”Depremin acılarını yaşamak kader olamaz”
“17 Ağustos Depremini Anma Programı Ve Güvenli Yaşam Paneli”nde konuşan İstanbul Büyükşehir Belediye Başkanı Kadir Topbaş, “1999 Marmara ve Düzce depremleri, deprem gerçeğini acı bir şekilde bizlere hatırlattı. ‘Depremle birlikte yaşamak” bu şehrin bir gerçeğidir. Ancak depremin acılarını yaşamak kaderi olamaz, olmamalı” dedi.

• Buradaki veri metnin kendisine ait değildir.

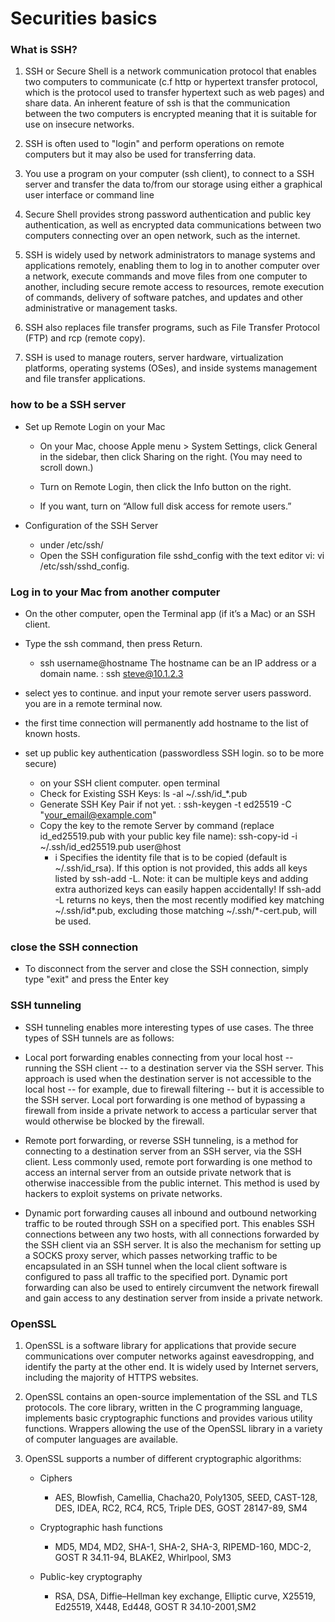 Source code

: # Securities basics


### What is SSH?

1. SSH or Secure Shell is a network communication protocol that enables two computers to communicate (c.f http or hypertext transfer protocol, which is the protocol used to transfer hypertext such as web pages) and share data. An inherent feature of ssh is that the communication between the two computers is encrypted meaning that it is suitable for use on insecure networks.

2. SSH is often used to "login" and perform operations on remote computers but it may also be used for transferring data.

3. You use a program on your computer (ssh client), to connect to a SSH server and transfer the data to/from our storage using either a graphical user interface or command line

4. Secure Shell provides strong password authentication and public key authentication, as well as encrypted data communications between two computers connecting over an open network, such as the internet.

5. SSH is widely used by network administrators to manage systems and applications remotely, enabling them to log in to another computer over a network, execute commands and move files from one computer to another, including secure remote access to resources, remote execution of commands, delivery of software patches, and updates and other administrative or management tasks.

6. SSH also replaces file transfer programs, such as File Transfer Protocol (FTP) and rcp (remote copy).

7. SSH is used to manage routers, server hardware, virtualization platforms, operating systems (OSes), and inside systems management and file transfer applications.

### how to be a SSH server
- Set up Remote Login on your Mac
    - On your Mac, choose Apple menu  > System Settings, click General  in the sidebar, then click Sharing on the right. (You may need to scroll down.)

    - Turn on Remote Login, then click the Info button  on the right.

    - If you want, turn on “Allow full disk access for remote users.”
    
- Configuration of the SSH Server
    - under /etc/ssh/
    - Open the SSH configuration file sshd_config with the text editor vi: vi /etc/ssh/sshd_config.

    
### Log in to your Mac from another computer
- On the other computer, open the Terminal app  (if it’s a Mac) or an SSH client.

- Type the ssh command, then press Return.
    - ssh username@hostname
    The hostname can be an IP address or a domain name. : ssh steve@10.1.2.3
    
- select yes to continue. and input your remote server users password. you are in a remote terminal now.

- the first time connection will permanently add hostname to the list of known hosts.


- set up public key authentication (passwordless SSH login. so to be more secure)
    - on your SSH client computer. open terminal
    - Check for Existing SSH Keys: ls -al ~/.ssh/id_*.pub
    - Generate SSH Key Pair if not yet. : ssh-keygen -t ed25519 -C "your_email@example.com"
    - Copy the key to the remote Server by command (replace id_ed25519.pub with your public key file name): ssh-copy-id -i ~/.ssh/id_ed25519.pub user@host
        - i Specifies the identity file that is to be copied (default is ~/.ssh/id_rsa). If this option is not provided, this adds all keys listed by ssh-add -L. Note: it can be multiple keys and adding extra authorized keys can easily happen accidentally! If ssh-add -L returns no keys, then the most recently modified key matching ~/.ssh/id*.pub, excluding those matching ~/.ssh/*-cert.pub, will be used.

### close the SSH connection
- To disconnect from the server and close the SSH connection, simply type "exit" and press the Enter key


### SSH tunneling
- SSH tunneling enables more interesting types of use cases. The three types of SSH tunnels are as follows:

- Local port forwarding enables connecting from your local host -- running the SSH client -- to a destination server via the SSH server. This approach is used when the destination server is not accessible to the local host -- for example, due to firewall filtering -- but it is accessible to the SSH server. Local port forwarding is one method of bypassing a firewall from inside a private network to access a particular server that would otherwise be blocked by the firewall.
- Remote port forwarding, or reverse SSH tunneling, is a method for connecting to a destination server from an SSH server, via the SSH client. Less commonly used, remote port forwarding is one method to access an internal server from an outside private network that is otherwise inaccessible from the public internet. This method is used by hackers to exploit systems on private networks.
- Dynamic port forwarding causes all inbound and outbound networking traffic to be routed through SSH on a specified port. This enables SSH connections between any two hosts, with all connections forwarded by the SSH client via an SSH server. It is also the mechanism for setting up a SOCKS proxy server, which passes networking traffic to be encapsulated in an SSH tunnel when the local client software is configured to pass all traffic to the specified port. Dynamic port forwarding can also be used to entirely circumvent the network firewall and gain access to any destination server from inside a private network.



### OpenSSL

1. OpenSSL is a software library for applications that provide secure communications over computer networks against eavesdropping, and identify the party at the other end. It is widely used by Internet servers, including the majority of HTTPS websites.

2. OpenSSL contains an open-source implementation of the SSL and TLS protocols. The core library, written in the C programming language, implements basic cryptographic functions and provides various utility functions. Wrappers allowing the use of the OpenSSL library in a variety of computer languages are available.

3. OpenSSL supports a number of different cryptographic algorithms:

    - Ciphers
        - AES, Blowfish, Camellia, Chacha20, Poly1305, SEED, CAST-128, DES, IDEA, RC2, RC4, RC5, Triple DES, GOST 28147-89, SM4
    
    - Cryptographic hash functions
        - MD5, MD4, MD2, SHA-1, SHA-2, SHA-3, RIPEMD-160, MDC-2, GOST R 34.11-94, BLAKE2, Whirlpool, SM3
    
    - Public-key cryptography
        - RSA, DSA, Diffie–Hellman key exchange, Elliptic curve, X25519, Ed25519, X448, Ed448, GOST R 34.10-2001,SM2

İstanbul Büyükşehir Belediyesi, İstanbul Valiliği, AFAD ve Türk Kızılayı’nın himayelerinde Conrad Otel’de gerçekleştirilen “17 Ağustos Depremini Anma Programı Ve Güvenli Yaşam Paneli”ne Başkan Kadir Topbaş’ın yanı sıra Başbakan Yardımcısı Recep Akdağ, İstanbul Valisi Vasip Şahin, AFAD Başkanı Mehmet Güllüoğlu, Kızılay Genel Başkanı Kerem Kınık ile birlikte çok sayıda yetkili isim katıldı.
Panelde, 17 Ağustos Depremi’nde hayatını yitirenler için bir dakikalık saygı duruşunun ardından İstiklal Marşı okunarak 17 Ağustos depreminden karelerin yer aldığı dia gösterisi yapıldı.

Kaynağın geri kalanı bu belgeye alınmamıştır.